* [What to produce]: Look for "branch" in each line of the records, and copy the lines that have it.

* [Data records]:
____________

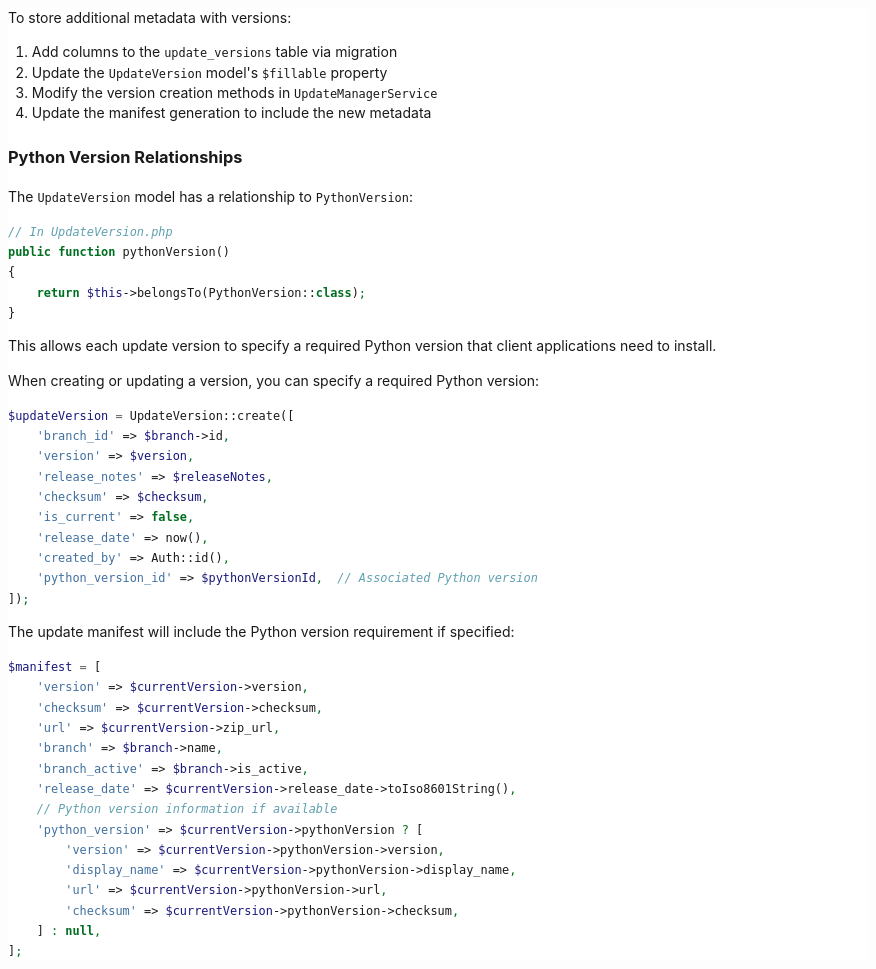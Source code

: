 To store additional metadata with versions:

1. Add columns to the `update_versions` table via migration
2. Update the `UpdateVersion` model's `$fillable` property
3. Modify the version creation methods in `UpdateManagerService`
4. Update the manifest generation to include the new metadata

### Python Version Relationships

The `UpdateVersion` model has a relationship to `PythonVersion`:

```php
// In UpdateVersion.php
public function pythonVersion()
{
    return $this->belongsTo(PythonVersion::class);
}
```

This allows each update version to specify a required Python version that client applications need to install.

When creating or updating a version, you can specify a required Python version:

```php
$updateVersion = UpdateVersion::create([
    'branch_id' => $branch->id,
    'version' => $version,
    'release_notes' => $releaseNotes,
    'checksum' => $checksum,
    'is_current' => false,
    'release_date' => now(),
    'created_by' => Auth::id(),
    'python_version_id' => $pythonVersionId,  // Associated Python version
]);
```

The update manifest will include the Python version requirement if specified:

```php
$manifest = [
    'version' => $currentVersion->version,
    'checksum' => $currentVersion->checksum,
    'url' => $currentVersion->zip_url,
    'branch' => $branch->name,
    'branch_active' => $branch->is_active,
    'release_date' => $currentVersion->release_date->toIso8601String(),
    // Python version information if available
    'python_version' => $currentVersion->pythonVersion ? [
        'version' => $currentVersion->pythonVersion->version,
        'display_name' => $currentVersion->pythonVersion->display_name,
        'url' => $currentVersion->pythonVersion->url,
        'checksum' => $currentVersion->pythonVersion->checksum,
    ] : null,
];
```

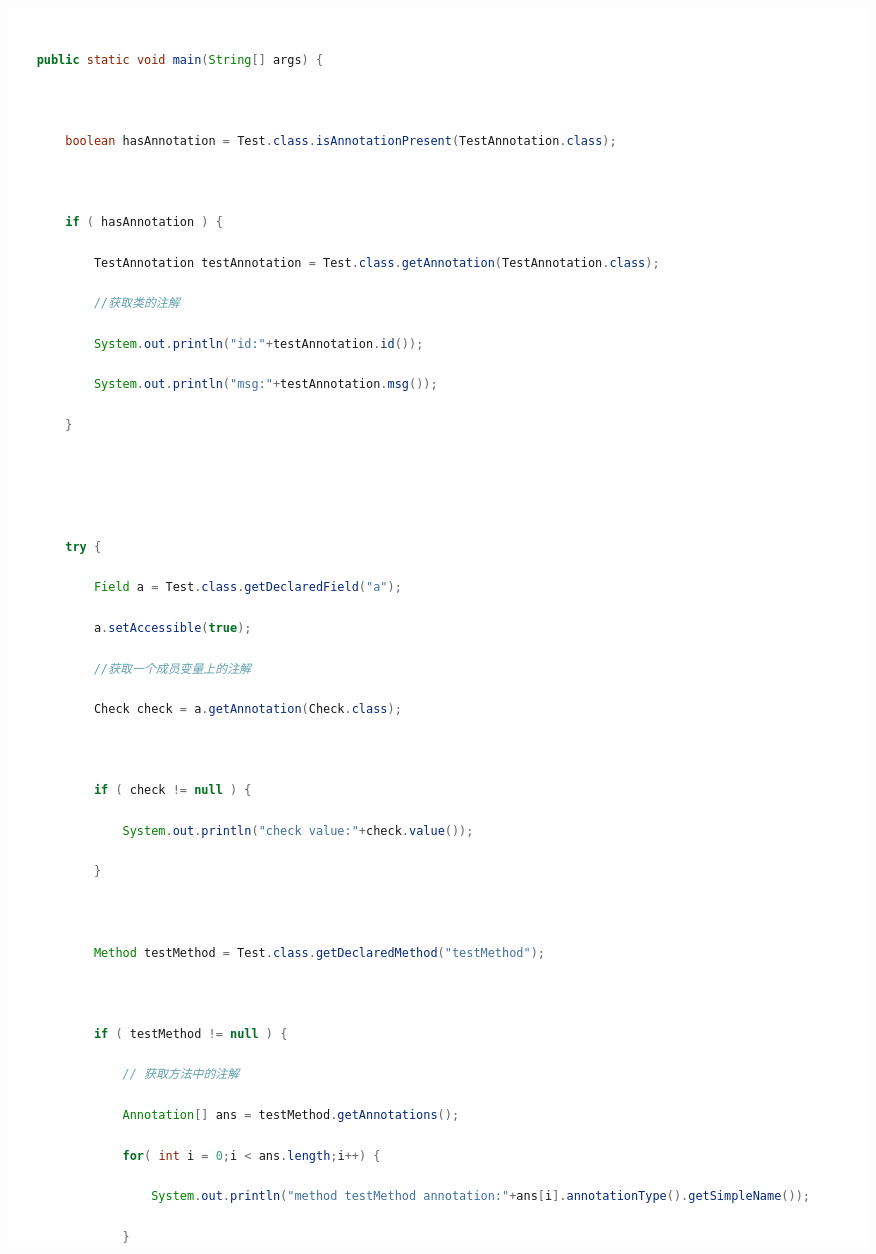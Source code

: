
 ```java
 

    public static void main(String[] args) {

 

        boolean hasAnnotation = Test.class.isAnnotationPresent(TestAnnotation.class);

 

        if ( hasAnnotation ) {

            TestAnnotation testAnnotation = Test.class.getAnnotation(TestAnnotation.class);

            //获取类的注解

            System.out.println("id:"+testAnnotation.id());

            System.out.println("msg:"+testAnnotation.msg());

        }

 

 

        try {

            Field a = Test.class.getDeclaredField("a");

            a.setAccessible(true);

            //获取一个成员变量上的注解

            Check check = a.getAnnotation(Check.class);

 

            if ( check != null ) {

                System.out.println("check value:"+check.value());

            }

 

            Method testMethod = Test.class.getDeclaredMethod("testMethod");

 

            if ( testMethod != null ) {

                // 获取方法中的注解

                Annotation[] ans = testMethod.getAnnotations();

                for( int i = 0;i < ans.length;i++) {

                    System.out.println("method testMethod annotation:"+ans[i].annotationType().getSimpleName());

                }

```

____________

* [Result for this task]:
    'branch_id' => $branch->id,
    'branch' => $branch->name,
    'branch_active' => $branch->is_active,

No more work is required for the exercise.